This first published March 3 2009 in the Henderson Home News website, a Community Newspapers of Nevada publication.
For many of us calling Las Vegas home, it is no surprise that Forbes magazine named it America's "emptiest" city. A part of Las Vegas' unprecedented growth was built on speculation — that is speculation the building boom would last many more years.
Many people speculated by buying multiple homes in hopes of flipping them for a nice profit. How could they resist, drunk on the Kool-Aid whipped up in the sink of the media-spun hyperbole? The house- and land-flipping overinflated the values of real estate, whether commercial, residential or otherwise.
The economic train was certainly chugging away with a full head of steam generated by coal that was no more real than the houses built of cards by overzealous and profit-drunk builders. It wasn't just the builders that were driving the economy under the influence of false prosperity, either. Local governments were also fairly tanked up, too, creating huge parks and infrastructure with future dollars in the form of development fees, while older parks and infrastructure lost priority.
Yes, the Las Vegas Valley has the best of the best anywhere, but it's now waking up from its unbelievable binge at the bowl of tainted punch.

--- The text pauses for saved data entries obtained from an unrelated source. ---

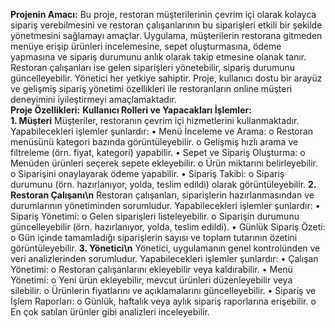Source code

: **Projenin Amacı:** Bu proje, restoran müşterilerinin çevrim içi olarak kolayca sipariş verebilmesini ve restoran çalışanlarının bu siparişleri etkili bir şekilde yönetmesini sağlamayı amaçlar. Uygulama, müşterilerin restorana gitmeden menüye erişip ürünleri incelemesine, sepet oluşturmasına, ödeme yapmasına ve sipariş durumunu anlık olarak takip etmesine olanak tanır. Restoran çalışanları ise gelen siparişleri yönetebilir, sipariş durumunu güncelleyebilir. Yönetici her yetkiye sahiptir. Proje, kullanıcı dostu bir arayüz ve gelişmiş sipariş yönetimi özellikleri ile restoranların online müşteri deneyimini iyileştirmeyi amaçlamaktadır.  
**Proje Özellikleri:**
**Kullanıcı Rolleri ve Yapacakları İşlemler:**  
**1. Müşteri** 
Müşteriler, restoranın çevrim içi hizmetlerini kullanmaktadır. Yapabilecekleri işlemler 
şunlardır:
• Menü İnceleme ve Arama:
o Restoran menüsünü kategori bazında görüntüleyebilir.
o Gelişmiş hızlı arama ve filtreleme (örn. fiyat, kategori) yapabilir.
• Sepet ve Sipariş Oluşturma:
o Menüden ürünleri seçerek sepete ekleyebilir.
o Ürün miktarını belirleyebilir.
o Siparişini onaylayarak ödeme yapabilir.
• Sipariş Takibi:
o Sipariş durumunu (örn. hazırlanıyor, yolda, teslim edildi) olarak 
görüntüleyebilir.
**2. Restoran Çalışanı\n**
Restoran çalışanları, siparişlerin hazırlanmasından ve durumlarının yönetiminden sorumludur. 
Yapabilecekleri işlemler şunlardır:
• Sipariş Yönetimi:
o Gelen siparişleri listeleyebilir.
o Siparişin durumunu güncelleyebilir (örn. hazırlanıyor, yolda, teslim edildi).
• Günlük Sipariş Özeti:
o Gün içinde tamamladığı siparişlerin sayısı ve toplam tutarının özetini 
görüntüleyebilir.
**3. Yönetici\n**
Yönetici, uygulamanın genel kontrolünden ve veri analizlerinden sorumludur. Yapabilecekleri 
işlemler şunlardır:
• Çalışan Yönetimi:
o Restoran çalışanlarını ekleyebilir veya kaldırabilir.
• Menü Yönetimi:
o Yeni ürün ekleyebilir, mevcut ürünleri düzenleyebilir veya silebilir.
o Ürünlerin fiyatlarını ve açıklamalarını güncelleyebilir.
• Sipariş ve İşlem Raporları:
o Günlük, haftalık veya aylık sipariş raporlarına erişebilir.
o En çok satılan ürünler gibi analizleri inceleyebilir.

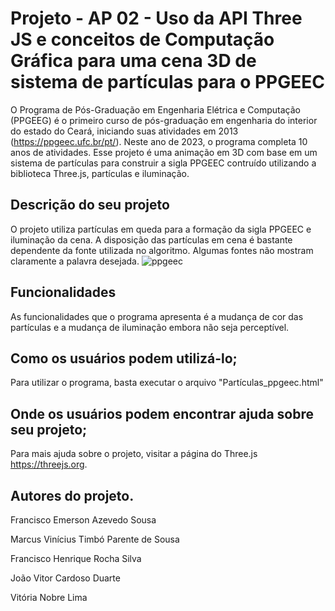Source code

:# Projeto	- AP	02 - Uso	da	API	Three	JS	e	conceitos de	Computação	Gráfica	para	uma	cena	3D	de	sistema	de	partículas	para	o	PPGEEC 
O Programa de Pós-Graduação em Engenharia Elétrica e Computação (PPGEEG) é o primeiro curso de pós-graduação em engenharia do interior do estado do Ceará, iniciando suas	atividades em 2013 (https://ppgeec.ufc.br/pt/). Neste ano	de 2023, o	programa completa	10 anos de atividades. Esse projeto é uma animação em 3D com base em um sistema de partículas para construir a sigla PPGEEC contruído utilizando a biblioteca Three.js, partículas e iluminação. 

## Descrição do seu projeto
O projeto utiliza partículas em queda para a formação da sigla PPGEEC e iluminação da cena. A disposição das partículas em cena é bastante dependente da fonte utilizada no algoritmo. Algumas fontes não mostram claramente a palavra desejada.
![ppgeec](https://github.com/emersondtsci/PPGEEC/assets/69489075/8da6536f-1a90-41b1-9de2-6311e8c8f392)


## Funcionalidades
As funcionalidades que o programa apresenta é a mudança de cor das partículas e a mudança de iluminação embora não seja perceptível.

## Como os usuários podem utilizá-lo;
Para utilizar o programa, basta executar o arquivo "Partículas_ppgeec.html"

## Onde os usuários podem encontrar ajuda sobre seu projeto;
Para mais ajuda sobre o projeto, visitar a página do Three.js https://threejs.org.

## Autores do projeto.
Francisco Emerson Azevedo Sousa 

Marcus Vinícius Timbó Parente de Sousa 

Francisco Henrique Rocha Silva 

João Vitor Cardoso Duarte

Vitória Nobre Lima 
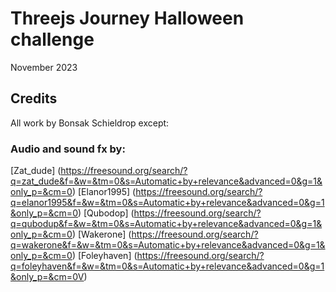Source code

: # Threejs Journey Halloween challenge
November 2023

## Credits
All work by Bonsak Schieldrop except:
### Audio and sound fx by:
[Zat_dude]
(https://freesound.org/search/?q=zat_dude&f=&w=&tm=0&s=Automatic+by+relevance&advanced=0&g=1&only_p=&cm=0)
[Elanor1995]
(https://freesound.org/search/?q=elanor1995&f=&w=&tm=0&s=Automatic+by+relevance&advanced=0&g=1&only_p=&cm=0)
[Qubodop]
(https://freesound.org/search/?q=qubodup&f=&w=&tm=0&s=Automatic+by+relevance&advanced=0&g=1&only_p=&cm=0)
[Wakerone]
(https://freesound.org/search/?q=wakerone&f=&w=&tm=0&s=Automatic+by+relevance&advanced=0&g=1&only_p=&cm=0)
[Foleyhaven]
(https://freesound.org/search/?q=foleyhaven&f=&w=&tm=0&s=Automatic+by+relevance&advanced=0&g=1&only_p=&cm=0V)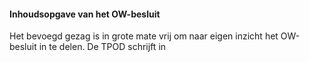 #### Inhoudsopgave van het OW-besluit

Het bevoegd gezag is in grote mate vrij om naar eigen inzicht het OW-besluit in
te delen. De TPOD schrijft in
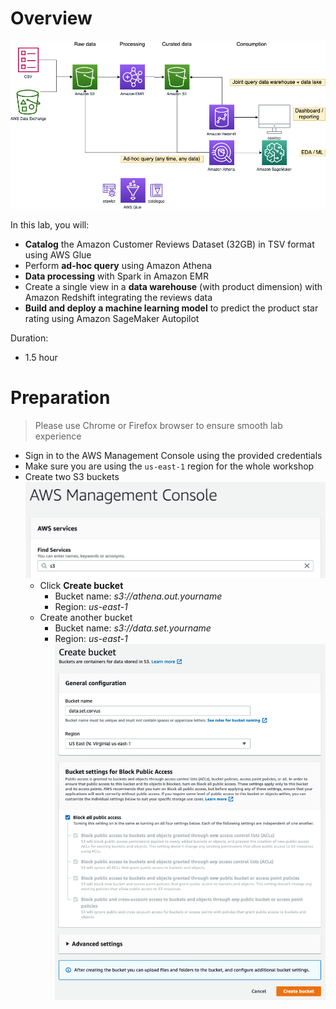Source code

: # Overview 

![intro](images/00_intro.png)

In this lab, you will:
* **Catalog** the Amazon Customer Reviews Dataset (32GB) in TSV format using AWS Glue
* Perform **ad-hoc query** using Amazon Athena
* **Data processing** with Spark in Amazon EMR
* Create a single view in a **data warehouse** (with product dimension) with Amazon Redshift integrating the reviews data
* **Build and deploy a machine learning model** to predict the product star rating using Amazon SageMaker Autopilot

Duration:
* 1.5 hour

# Preparation

> Please use Chrome or Firefox browser to ensure smooth lab experience

* Sign in to the AWS Management Console using the provided credentials
* Make sure you are using the `us-east-1` region for the whole workshop
* Create two S3 buckets
![main page](images/main-page.png)
    * Click **Create bucket**
      * Bucket name: *s3://athena.out.yourname*
      * Region: *us-east-1*
    * Create another bucket
      * Bucket name: *s3://data.set.yourname*
      * Region: *us-east-1*
    ![create S3 bucket](images/s3_createbucket.png)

The skeletons are visible in the forms of empty building pads, lifeless steel structures and the barren wood frames of unfinished homes.
What about all those empty houses in Las Vegas pointed out by Forbes?
I say, so what? No big deal, unless you own one or two of them. I still believe Las Vegas is a great buy, especially now that some sense of truth in home values is returning to the market.
Some say Las Vegas will never be the same again. To that, I wonder, compared to when? Three years ago? Perhaps not, but it's feeling a lot like 1989 again, and to a native Nevadan, that's not all bad. Life seemed a little simpler then, didn't it?
The construction boom has ended, forcing the skilled and unskilled labor forces to leave to seek greener pastures in other job-barren states. This is not urban flight, either, because Las Vegas is more suburbia than metropolis.
Las Vegas will recover at some point. Folks tired of bitter winters will continue to look at Las Vegas for retirement, because there will be great deals on homes to be found and the weather is marvelous.
If you look close enough, you will find many positive aspects to this mess we're in. We will have more time to address the issue of water and where to get it. It will give us more time to come up with better energy solutions, too. These are important issues in light of the effects of the drought plaguing the West.
It is disturbing enough to think about Lake Mead drying up, but before that happens, Hoover Dam would lose is capacity to produce energy. That is an entirely different crisis brewing.
Still, unlike the naysayers, I know the Las Vegas economy has not totally derailed in a smoking heap. Sure, we are going to suffer for awhile, and many Nevadans will be out of work. But there will be many more who will rise in the new economy.
Now is the time not only for Las Vegas but all of Nevada to start sketching and molding what it wants to be after this economic meltdown.
Las Vegas doesn't have to be the emptiest place in America. What started out as a dusty watering hole on the Union Pacific Railroad was actually a desert paradise with flowing artesian wells that sustained many settlers passing through by the wagon full. Just as it sustained ancient native Americans with the gift of life in a hostile environment, Las Vegas will continue to provide for those who are willing to brush the dust from themselves and pick up a shovel, hammer, trowel or perhaps dig into the ol' cookie jar, if it isn't already empty, to help in this remodeling of our economy.
Perhaps once we get our train moving again, we should slow down enough to pull up a neighbor. Then, in time, we may be the fullest city in America again.
What's that saying? The community that rebuilds together, prospers together, or something like that.